Oman J Ophthalmol. 2023 Jun 27;16(2):366-369. doi: 10.4103/ojo.ojo_129_22. eCollection 2023 May-Aug.

Abstract

This is the first reported case who had bilateral reversible hearing loss after regional anesthesia (RA) without a procedural sedoanalgesia. Furthermore, 20% lipid emulsion infusion (LEI) was first used in the treatment of a patient with hearing loss as an indicator of impending brainstem anesthesia. The ophthalmologist had performed a retrobulbar block without any difficulties to a 55-year-old the patient who undergone pars plana vitrectomy. A combination of lidocaine and bupivacaine was injected slowly through a 23G, 1.5-inch needle.
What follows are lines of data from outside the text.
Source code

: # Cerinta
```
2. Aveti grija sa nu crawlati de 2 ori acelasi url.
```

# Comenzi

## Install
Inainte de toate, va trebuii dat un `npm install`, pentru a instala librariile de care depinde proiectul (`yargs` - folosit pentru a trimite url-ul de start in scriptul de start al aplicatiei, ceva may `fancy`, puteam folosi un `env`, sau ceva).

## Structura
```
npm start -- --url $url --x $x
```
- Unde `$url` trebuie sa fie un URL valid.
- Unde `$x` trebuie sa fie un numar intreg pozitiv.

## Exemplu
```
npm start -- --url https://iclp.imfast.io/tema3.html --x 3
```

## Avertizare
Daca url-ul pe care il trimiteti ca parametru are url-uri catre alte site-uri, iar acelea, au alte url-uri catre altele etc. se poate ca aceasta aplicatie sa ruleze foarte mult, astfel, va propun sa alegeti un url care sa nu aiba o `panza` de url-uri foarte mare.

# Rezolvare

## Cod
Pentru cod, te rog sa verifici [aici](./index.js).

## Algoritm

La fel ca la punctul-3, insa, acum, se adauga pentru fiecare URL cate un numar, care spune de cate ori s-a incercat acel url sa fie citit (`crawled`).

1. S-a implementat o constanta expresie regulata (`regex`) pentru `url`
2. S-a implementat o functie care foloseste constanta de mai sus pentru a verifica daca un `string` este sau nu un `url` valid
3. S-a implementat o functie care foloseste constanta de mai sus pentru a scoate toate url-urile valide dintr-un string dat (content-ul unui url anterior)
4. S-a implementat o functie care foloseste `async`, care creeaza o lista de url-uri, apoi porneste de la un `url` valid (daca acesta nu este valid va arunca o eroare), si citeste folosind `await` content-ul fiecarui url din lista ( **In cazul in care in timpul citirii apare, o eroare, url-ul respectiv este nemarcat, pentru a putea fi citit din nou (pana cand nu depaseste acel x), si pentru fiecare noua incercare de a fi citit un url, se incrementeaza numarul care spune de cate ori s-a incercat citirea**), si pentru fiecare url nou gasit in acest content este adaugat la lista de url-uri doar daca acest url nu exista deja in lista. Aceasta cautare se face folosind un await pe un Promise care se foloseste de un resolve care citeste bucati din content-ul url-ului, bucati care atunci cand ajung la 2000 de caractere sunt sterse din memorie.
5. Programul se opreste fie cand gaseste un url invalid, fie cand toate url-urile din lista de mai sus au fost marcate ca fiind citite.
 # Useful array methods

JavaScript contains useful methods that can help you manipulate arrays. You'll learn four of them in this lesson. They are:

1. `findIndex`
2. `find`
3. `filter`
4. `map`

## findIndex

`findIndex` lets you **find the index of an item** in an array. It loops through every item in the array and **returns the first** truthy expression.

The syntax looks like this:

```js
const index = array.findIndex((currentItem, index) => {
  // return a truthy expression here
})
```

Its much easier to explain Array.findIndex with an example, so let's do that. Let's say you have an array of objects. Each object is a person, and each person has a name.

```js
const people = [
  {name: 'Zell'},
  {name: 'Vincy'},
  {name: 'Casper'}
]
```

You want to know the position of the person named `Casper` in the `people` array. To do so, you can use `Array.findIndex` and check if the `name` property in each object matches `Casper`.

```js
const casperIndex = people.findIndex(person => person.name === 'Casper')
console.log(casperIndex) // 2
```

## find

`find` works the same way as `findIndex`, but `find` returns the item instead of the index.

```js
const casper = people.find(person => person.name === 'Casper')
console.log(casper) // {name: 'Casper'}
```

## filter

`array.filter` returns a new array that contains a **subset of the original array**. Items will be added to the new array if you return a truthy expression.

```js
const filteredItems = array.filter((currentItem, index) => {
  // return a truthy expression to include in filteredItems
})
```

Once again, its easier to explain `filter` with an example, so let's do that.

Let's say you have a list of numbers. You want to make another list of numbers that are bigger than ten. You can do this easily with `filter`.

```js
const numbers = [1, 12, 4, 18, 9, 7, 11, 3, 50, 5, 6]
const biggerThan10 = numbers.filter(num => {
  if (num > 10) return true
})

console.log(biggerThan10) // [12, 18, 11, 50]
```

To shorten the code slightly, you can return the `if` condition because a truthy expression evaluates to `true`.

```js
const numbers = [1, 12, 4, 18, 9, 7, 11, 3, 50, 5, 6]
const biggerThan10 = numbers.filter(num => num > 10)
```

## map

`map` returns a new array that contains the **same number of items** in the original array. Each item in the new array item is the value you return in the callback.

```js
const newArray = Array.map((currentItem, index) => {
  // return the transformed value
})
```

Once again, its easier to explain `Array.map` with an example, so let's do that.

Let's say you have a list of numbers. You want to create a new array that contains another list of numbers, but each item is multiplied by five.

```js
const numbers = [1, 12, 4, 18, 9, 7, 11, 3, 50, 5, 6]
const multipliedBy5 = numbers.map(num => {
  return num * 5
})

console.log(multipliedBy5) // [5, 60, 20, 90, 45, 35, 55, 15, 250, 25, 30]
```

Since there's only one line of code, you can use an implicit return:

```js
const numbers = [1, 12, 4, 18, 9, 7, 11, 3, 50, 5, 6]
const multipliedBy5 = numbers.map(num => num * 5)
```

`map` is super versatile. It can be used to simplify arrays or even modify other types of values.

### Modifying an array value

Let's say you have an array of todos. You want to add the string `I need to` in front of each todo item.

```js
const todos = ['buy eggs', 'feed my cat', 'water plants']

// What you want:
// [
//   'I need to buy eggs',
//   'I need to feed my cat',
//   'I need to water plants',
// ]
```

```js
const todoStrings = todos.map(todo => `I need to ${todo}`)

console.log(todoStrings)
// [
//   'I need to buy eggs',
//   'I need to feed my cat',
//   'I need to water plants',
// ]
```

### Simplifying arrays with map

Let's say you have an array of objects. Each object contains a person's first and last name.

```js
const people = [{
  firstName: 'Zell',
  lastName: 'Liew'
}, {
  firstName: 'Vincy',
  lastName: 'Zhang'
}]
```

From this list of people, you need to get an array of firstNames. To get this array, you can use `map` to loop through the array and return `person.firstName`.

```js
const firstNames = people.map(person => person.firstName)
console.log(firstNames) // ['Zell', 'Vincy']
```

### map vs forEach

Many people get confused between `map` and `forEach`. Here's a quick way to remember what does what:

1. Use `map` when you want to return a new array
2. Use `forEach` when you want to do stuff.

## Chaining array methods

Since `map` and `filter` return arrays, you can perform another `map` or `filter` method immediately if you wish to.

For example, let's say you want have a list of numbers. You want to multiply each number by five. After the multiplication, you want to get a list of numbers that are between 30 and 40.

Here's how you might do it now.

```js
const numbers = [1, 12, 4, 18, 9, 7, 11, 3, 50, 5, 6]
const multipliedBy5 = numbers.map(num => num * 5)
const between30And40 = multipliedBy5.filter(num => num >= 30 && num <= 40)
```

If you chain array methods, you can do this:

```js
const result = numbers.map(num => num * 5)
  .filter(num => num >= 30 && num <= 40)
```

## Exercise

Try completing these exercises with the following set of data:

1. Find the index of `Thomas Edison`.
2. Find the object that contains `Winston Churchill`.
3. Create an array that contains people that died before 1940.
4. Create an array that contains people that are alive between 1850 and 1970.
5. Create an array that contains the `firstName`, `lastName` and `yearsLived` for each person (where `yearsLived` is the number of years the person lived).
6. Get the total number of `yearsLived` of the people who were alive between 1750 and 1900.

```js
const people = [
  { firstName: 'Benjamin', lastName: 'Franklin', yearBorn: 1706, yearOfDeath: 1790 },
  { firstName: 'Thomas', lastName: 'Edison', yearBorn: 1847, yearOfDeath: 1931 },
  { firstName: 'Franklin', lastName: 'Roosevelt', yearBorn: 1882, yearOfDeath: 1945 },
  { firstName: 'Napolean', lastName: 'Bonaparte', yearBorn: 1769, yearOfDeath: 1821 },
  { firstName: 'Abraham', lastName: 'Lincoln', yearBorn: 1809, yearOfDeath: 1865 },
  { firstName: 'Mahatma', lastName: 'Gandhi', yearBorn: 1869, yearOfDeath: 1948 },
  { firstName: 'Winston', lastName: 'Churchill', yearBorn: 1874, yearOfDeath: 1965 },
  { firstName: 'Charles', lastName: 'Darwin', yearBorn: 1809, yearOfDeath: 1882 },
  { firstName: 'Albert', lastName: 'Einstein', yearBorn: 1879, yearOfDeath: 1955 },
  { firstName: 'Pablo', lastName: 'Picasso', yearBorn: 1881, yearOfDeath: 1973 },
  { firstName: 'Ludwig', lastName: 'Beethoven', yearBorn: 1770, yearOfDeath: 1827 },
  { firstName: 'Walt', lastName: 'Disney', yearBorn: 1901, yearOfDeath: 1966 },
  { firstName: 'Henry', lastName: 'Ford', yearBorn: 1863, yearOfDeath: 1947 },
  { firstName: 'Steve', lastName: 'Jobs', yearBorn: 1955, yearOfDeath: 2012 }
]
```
Few minutes later, the patient experienced sudden bilateral hearing loss and, subsequently, mental confusion and mild respiratory distress. Local anesthetic toxicity to the predominantly brainstem was the diagnosis. Consequently, 20% LEI was administered, and his hearing loss gradually improved within a few hours. Prompt intervention is crucial in case of severe systemic complications of RA. LEI might be beneficial to halt the deepening of brainstem toxicity.

摘要

这是首例报道的在未进行程序性镇静镇痛的区域麻醉(RA)后出现双侧可逆性听力丧失的病例。此外,20%脂质乳剂输注(LEI)首次被用于治疗一名听力丧失患者,作为即将发生脑干麻醉的指标。眼科医生对一名55岁接受玻璃体切除术的患者进行球后阻滞,未遇到任何困难。通过一根23G、1.5英寸的针头缓慢注射利多卡因和布比卡因的混合液。几分钟后,患者突然出现双侧听力丧失,随后出现精神错乱和轻度呼吸窘迫。诊断为主要对脑干的局部麻醉药毒性反应。因此,给予20% LEI,其听力丧失在数小时内逐渐改善。对于RA的严重全身并发症,及时干预至关重要。LEI可能有助于阻止脑干毒性的加深。